### TASK STATEMENT
Beginning with the very first line, please reproduce the entries exactly through the line containing "sistema operativo per accedere al".

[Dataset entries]
*****

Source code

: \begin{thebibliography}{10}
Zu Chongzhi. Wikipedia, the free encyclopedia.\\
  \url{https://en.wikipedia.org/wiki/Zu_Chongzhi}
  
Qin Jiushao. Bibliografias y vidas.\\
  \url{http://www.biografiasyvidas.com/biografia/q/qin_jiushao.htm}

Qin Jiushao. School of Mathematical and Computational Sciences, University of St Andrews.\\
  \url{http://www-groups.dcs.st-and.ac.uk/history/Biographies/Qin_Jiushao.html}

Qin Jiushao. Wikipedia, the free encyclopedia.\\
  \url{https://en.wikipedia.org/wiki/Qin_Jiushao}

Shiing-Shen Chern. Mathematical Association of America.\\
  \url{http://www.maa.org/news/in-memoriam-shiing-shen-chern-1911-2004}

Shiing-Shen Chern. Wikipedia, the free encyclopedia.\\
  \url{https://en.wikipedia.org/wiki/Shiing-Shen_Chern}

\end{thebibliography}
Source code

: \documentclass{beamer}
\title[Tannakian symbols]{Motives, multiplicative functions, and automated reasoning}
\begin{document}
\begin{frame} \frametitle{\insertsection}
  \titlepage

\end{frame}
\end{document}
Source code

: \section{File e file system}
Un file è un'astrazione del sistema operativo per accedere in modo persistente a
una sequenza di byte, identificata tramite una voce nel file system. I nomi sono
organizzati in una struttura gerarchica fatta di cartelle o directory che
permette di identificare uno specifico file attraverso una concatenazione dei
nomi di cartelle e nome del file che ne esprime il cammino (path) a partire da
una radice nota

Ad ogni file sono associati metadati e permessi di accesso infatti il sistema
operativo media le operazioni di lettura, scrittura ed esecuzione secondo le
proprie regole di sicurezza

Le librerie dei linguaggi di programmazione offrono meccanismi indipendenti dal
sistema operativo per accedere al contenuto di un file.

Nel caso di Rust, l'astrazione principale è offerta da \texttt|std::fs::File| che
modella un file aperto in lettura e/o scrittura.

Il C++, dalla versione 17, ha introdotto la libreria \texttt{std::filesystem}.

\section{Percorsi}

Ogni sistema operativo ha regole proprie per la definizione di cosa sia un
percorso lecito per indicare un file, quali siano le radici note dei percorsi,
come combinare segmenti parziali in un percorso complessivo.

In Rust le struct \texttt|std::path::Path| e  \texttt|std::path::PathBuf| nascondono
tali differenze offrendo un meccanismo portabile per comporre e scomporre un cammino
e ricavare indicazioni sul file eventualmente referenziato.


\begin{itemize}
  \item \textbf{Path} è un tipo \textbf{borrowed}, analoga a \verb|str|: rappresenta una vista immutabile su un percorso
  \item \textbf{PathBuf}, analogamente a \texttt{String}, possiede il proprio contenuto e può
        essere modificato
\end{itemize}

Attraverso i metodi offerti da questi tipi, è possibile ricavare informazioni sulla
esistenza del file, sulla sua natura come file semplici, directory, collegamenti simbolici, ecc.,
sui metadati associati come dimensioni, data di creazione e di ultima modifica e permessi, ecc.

*****

### RESPONSE TO THE TASK
Source code

: \begin{thebibliography}{10}
Zu Chongzhi. Wikipedia, the free encyclopedia.\\
  \url{https://en.wikipedia.org/wiki/Zu_Chongzhi}
  
Qin Jiushao. Bibliografias y vidas.\\
  \url{http://www.biografiasyvidas.com/biografia/q/qin_jiushao.htm}

Qin Jiushao. School of Mathematical and Computational Sciences, University of St Andrews.\\
  \url{http://www-groups.dcs.st-and.ac.uk/history/Biographies/Qin_Jiushao.html}

Qin Jiushao. Wikipedia, the free encyclopedia.\\
  \url{https://en.wikipedia.org/wiki/Qin_Jiushao}

Shiing-Shen Chern. Mathematical Association of America.\\
  \url{http://www.maa.org/news/in-memoriam-shiing-shen-chern-1911-2004}

Shiing-Shen Chern. Wikipedia, the free encyclopedia.\\
  \url{https://en.wikipedia.org/wiki/Shiing-Shen_Chern}

\end{thebibliography}
Source code

: \documentclass{beamer}
\title[Tannakian symbols]{Motives, multiplicative functions, and automated reasoning}
\begin{document}
\begin{frame} \frametitle{\insertsection}
  \titlepage

\end{frame}
\end{document}
Source code

: \section{File e file system}
Un file è un'astrazione del sistema operativo per accedere in modo persistente a
una sequenza di byte, identificata tramite una voce nel file system. I nomi sono
organizzati in una struttura gerarchica fatta di cartelle o directory che
permette di identificare uno specifico file attraverso una concatenazione dei
nomi di cartelle e nome del file che ne esprime il cammino (path) a partire da
una radice nota

Ad ogni file sono associati metadati e permessi di accesso infatti il sistema
operativo media le operazioni di lettura, scrittura ed esecuzione secondo le
proprie regole di sicurezza

Le librerie dei linguaggi di programmazione offrono meccanismi indipendenti dal
sistema operativo per accedere al contenuto di un file.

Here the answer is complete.